**EXERCISE BRIEF**
Each entry needs to be copied exactly, with nothing left out.

**Stored entries**
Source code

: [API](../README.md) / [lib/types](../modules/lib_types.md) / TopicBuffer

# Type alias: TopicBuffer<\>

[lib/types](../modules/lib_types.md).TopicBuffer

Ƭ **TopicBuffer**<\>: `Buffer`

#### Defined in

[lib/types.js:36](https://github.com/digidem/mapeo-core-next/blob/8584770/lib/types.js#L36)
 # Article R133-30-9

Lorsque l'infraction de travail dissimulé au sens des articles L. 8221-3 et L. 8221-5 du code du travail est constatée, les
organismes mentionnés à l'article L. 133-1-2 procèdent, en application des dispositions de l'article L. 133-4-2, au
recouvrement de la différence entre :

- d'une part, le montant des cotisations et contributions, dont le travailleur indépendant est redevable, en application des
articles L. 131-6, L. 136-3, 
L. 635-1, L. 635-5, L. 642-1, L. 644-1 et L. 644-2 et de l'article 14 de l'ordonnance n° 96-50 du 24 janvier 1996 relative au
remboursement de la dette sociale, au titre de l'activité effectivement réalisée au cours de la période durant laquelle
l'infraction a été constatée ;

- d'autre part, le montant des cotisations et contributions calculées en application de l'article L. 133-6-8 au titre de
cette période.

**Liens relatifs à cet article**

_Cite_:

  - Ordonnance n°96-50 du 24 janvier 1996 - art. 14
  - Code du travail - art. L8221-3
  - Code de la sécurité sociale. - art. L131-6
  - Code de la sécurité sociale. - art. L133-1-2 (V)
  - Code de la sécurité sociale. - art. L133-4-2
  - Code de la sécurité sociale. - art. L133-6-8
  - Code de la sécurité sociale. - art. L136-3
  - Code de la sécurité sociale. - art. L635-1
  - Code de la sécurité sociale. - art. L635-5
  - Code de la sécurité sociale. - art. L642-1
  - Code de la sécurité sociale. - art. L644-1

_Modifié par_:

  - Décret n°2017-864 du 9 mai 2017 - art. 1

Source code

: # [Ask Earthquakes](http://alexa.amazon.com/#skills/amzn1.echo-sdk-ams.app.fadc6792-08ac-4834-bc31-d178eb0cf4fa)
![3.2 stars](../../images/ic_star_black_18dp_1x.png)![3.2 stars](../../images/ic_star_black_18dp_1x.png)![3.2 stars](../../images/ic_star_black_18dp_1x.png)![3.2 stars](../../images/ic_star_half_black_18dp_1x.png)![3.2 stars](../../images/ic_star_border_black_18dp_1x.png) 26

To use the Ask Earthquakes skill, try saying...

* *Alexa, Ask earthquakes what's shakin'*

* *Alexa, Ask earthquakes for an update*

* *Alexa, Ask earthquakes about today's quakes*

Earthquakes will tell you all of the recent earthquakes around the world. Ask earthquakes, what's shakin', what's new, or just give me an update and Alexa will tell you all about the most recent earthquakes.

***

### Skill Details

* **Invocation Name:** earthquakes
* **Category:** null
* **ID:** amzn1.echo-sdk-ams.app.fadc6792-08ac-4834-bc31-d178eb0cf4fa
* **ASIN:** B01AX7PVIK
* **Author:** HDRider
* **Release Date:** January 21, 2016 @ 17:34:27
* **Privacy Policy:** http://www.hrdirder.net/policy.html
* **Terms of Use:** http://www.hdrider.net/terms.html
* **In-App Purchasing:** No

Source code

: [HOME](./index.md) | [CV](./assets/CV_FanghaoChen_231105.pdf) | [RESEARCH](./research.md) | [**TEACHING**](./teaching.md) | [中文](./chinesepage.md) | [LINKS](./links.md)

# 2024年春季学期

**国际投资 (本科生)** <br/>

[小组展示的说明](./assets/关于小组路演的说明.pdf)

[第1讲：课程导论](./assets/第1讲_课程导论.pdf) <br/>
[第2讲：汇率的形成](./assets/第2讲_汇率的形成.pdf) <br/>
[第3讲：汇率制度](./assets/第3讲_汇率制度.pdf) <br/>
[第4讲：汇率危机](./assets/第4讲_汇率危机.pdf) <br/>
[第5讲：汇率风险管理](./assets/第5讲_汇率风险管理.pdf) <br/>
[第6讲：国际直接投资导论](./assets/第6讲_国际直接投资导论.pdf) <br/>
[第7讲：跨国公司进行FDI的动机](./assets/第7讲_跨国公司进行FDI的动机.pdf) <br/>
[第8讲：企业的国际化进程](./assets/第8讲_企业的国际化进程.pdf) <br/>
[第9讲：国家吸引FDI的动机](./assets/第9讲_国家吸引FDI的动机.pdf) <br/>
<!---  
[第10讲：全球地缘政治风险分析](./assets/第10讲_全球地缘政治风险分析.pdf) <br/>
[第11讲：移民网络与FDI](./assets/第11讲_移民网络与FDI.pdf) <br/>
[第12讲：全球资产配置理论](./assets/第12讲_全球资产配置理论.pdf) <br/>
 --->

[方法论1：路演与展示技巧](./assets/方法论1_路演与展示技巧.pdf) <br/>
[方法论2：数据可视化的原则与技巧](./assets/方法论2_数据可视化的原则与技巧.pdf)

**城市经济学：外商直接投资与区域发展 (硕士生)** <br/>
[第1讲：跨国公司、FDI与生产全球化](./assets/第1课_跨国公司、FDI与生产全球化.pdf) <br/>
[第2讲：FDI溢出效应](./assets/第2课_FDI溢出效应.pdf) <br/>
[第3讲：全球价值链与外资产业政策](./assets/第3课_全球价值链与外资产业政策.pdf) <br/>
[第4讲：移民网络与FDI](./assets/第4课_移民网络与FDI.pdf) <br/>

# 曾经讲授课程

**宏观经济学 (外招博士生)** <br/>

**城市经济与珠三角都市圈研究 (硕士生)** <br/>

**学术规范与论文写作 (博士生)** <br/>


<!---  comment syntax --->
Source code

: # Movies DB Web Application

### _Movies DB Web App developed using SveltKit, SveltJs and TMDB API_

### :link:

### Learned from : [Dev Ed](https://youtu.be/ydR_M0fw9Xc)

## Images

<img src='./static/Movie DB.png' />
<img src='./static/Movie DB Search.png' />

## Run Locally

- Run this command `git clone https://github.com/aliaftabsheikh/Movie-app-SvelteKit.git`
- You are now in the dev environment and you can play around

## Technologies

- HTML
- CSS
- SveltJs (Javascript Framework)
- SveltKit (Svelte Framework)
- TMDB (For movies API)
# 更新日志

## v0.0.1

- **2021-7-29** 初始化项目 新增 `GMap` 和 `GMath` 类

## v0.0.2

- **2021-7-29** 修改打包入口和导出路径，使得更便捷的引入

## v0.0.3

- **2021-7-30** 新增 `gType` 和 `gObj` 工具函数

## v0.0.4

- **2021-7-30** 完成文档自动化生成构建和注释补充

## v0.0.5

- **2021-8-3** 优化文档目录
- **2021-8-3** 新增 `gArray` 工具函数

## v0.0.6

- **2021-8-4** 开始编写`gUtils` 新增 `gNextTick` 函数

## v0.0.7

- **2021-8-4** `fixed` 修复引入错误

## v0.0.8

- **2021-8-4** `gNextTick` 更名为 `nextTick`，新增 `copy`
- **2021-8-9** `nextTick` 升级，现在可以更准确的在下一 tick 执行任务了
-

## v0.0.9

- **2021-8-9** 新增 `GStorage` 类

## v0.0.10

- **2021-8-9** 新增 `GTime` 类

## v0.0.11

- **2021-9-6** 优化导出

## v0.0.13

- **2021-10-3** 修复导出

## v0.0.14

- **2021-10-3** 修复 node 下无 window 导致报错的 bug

**RESULT FOR THIS EXERCISE**
Source code

: [API](../README.md) / [lib/types](../modules/lib_types.md) / TopicBuffer

# Type alias: TopicBuffer<\>

[lib/types](../modules/lib_types.md).TopicBuffer

Ƭ **TopicBuffer**<\>: `Buffer`

#### Defined in

[lib/types.js:36](https://github.com/digidem/mapeo-core-next/blob/8584770/lib/types.js#L36)
 # Article R133-30-9

Lorsque l'infraction de travail dissimulé au sens des articles L. 8221-3 et L. 8221-5 du code du travail est constatée, les
organismes mentionnés à l'article L. 133-1-2 procèdent, en application des dispositions de l'article L. 133-4-2, au
recouvrement de la différence entre :

- d'une part, le montant des cotisations et contributions, dont le travailleur indépendant est redevable, en application des
articles L. 131-6, L. 136-3, 
L. 635-1, L. 635-5, L. 642-1, L. 644-1 et L. 644-2 et de l'article 14 de l'ordonnance n° 96-50 du 24 janvier 1996 relative au
remboursement de la dette sociale, au titre de l'activité effectivement réalisée au cours de la période durant laquelle
l'infraction a été constatée ;

- d'autre part, le montant des cotisations et contributions calculées en application de l'article L. 133-6-8 au titre de
cette période.

**Liens relatifs à cet article**

_Cite_:

  - Ordonnance n°96-50 du 24 janvier 1996 - art. 14
  - Code du travail - art. L8221-3
  - Code de la sécurité sociale. - art. L131-6
  - Code de la sécurité sociale. - art. L133-1-2 (V)
  - Code de la sécurité sociale. - art. L133-4-2
  - Code de la sécurité sociale. - art. L133-6-8
  - Code de la sécurité sociale. - art. L136-3
  - Code de la sécurité sociale. - art. L635-1
  - Code de la sécurité sociale. - art. L635-5
  - Code de la sécurité sociale. - art. L642-1
  - Code de la sécurité sociale. - art. L644-1

_Modifié par_:

  - Décret n°2017-864 du 9 mai 2017 - art. 1

Source code

: # [Ask Earthquakes](http://alexa.amazon.com/#skills/amzn1.echo-sdk-ams.app.fadc6792-08ac-4834-bc31-d178eb0cf4fa)
![3.2 stars](../../images/ic_star_black_18dp_1x.png)![3.2 stars](../../images/ic_star_black_18dp_1x.png)![3.2 stars](../../images/ic_star_black_18dp_1x.png)![3.2 stars](../../images/ic_star_half_black_18dp_1x.png)![3.2 stars](../../images/ic_star_border_black_18dp_1x.png) 26

To use the Ask Earthquakes skill, try saying...

* *Alexa, Ask earthquakes what's shakin'*

* *Alexa, Ask earthquakes for an update*

* *Alexa, Ask earthquakes about today's quakes*

Earthquakes will tell you all of the recent earthquakes around the world. Ask earthquakes, what's shakin', what's new, or just give me an update and Alexa will tell you all about the most recent earthquakes.

***

### Skill Details

* **Invocation Name:** earthquakes
* **Category:** null
* **ID:** amzn1.echo-sdk-ams.app.fadc6792-08ac-4834-bc31-d178eb0cf4fa
* **ASIN:** B01AX7PVIK
* **Author:** HDRider
* **Release Date:** January 21, 2016 @ 17:34:27
* **Privacy Policy:** http://www.hrdirder.net/policy.html
* **Terms of Use:** http://www.hdrider.net/terms.html
* **In-App Purchasing:** No

Source code

: [HOME](./index.md) | [CV](./assets/CV_FanghaoChen_231105.pdf) | [RESEARCH](./research.md) | [**TEACHING**](./teaching.md) | [中文](./chinesepage.md) | [LINKS](./links.md)

# 2024年春季学期

**国际投资 (本科生)** <br/>

[小组展示的说明](./assets/关于小组路演的说明.pdf)

[第1讲：课程导论](./assets/第1讲_课程导论.pdf) <br/>
[第2讲：汇率的形成](./assets/第2讲_汇率的形成.pdf) <br/>
[第3讲：汇率制度](./assets/第3讲_汇率制度.pdf) <br/>
[第4讲：汇率危机](./assets/第4讲_汇率危机.pdf) <br/>
[第5讲：汇率风险管理](./assets/第5讲_汇率风险管理.pdf) <br/>
[第6讲：国际直接投资导论](./assets/第6讲_国际直接投资导论.pdf) <br/>
[第7讲：跨国公司进行FDI的动机](./assets/第7讲_跨国公司进行FDI的动机.pdf) <br/>
[第8讲：企业的国际化进程](./assets/第8讲_企业的国际化进程.pdf) <br/>
[第9讲：国家吸引FDI的动机](./assets/第9讲_国家吸引FDI的动机.pdf) <br/>
<!---  
[第10讲：全球地缘政治风险分析](./assets/第10讲_全球地缘政治风险分析.pdf) <br/>
[第11讲：移民网络与FDI](./assets/第11讲_移民网络与FDI.pdf) <br/>
[第12讲：全球资产配置理论](./assets/第12讲_全球资产配置理论.pdf) <br/>
 --->

[方法论1：路演与展示技巧](./assets/方法论1_路演与展示技巧.pdf) <br/>
[方法论2：数据可视化的原则与技巧](./assets/方法论2_数据可视化的原则与技巧.pdf)

**城市经济学：外商直接投资与区域发展 (硕士生)** <br/>
[第1讲：跨国公司、FDI与生产全球化](./assets/第1课_跨国公司、FDI与生产全球化.pdf) <br/>
[第2讲：FDI溢出效应](./assets/第2课_FDI溢出效应.pdf) <br/>
[第3讲：全球价值链与外资产业政策](./assets/第3课_全球价值链与外资产业政策.pdf) <br/>
[第4讲：移民网络与FDI](./assets/第4课_移民网络与FDI.pdf) <br/>

# 曾经讲授课程

**宏观经济学 (外招博士生)** <br/>

**城市经济与珠三角都市圈研究 (硕士生)** <br/>

**学术规范与论文写作 (博士生)** <br/>


<!---  comment syntax --->
Source code

: # Movies DB Web Application

### _Movies DB Web App developed using SveltKit, SveltJs and TMDB API_

### :link:

### Learned from : [Dev Ed](https://youtu.be/ydR_M0fw9Xc)

## Images

<img src='./static/Movie DB.png' />
<img src='./static/Movie DB Search.png' />

## Run Locally

- Run this command `git clone https://github.com/aliaftabsheikh/Movie-app-SvelteKit.git`
- You are now in the dev environment and you can play around

## Technologies

- HTML
- CSS
- SveltJs (Javascript Framework)
- SveltKit (Svelte Framework)
- TMDB (For movies API)
# 更新日志

## v0.0.1

- **2021-7-29** 初始化项目 新增 `GMap` 和 `GMath` 类

## v0.0.2

- **2021-7-29** 修改打包入口和导出路径，使得更便捷的引入

## v0.0.3

- **2021-7-30** 新增 `gType` 和 `gObj` 工具函数

## v0.0.4

- **2021-7-30** 完成文档自动化生成构建和注释补充

## v0.0.5

- **2021-8-3** 优化文档目录
- **2021-8-3** 新增 `gArray` 工具函数

## v0.0.6

- **2021-8-4** 开始编写`gUtils` 新增 `gNextTick` 函数

## v0.0.7

- **2021-8-4** `fixed` 修复引入错误

## v0.0.8

- **2021-8-4** `gNextTick` 更名为 `nextTick`，新增 `copy`
- **2021-8-9** `nextTick` 升级，现在可以更准确的在下一 tick 执行任务了
-

## v0.0.9

- **2021-8-9** 新增 `GStorage` 类

## v0.0.10

- **2021-8-9** 新增 `GTime` 类

## v0.0.11

- **2021-9-6** 优化导出

## v0.0.13

- **2021-10-3** 修复导出

## v0.0.14

- **2021-10-3** 修复 node 下无 window 导致报错的 bug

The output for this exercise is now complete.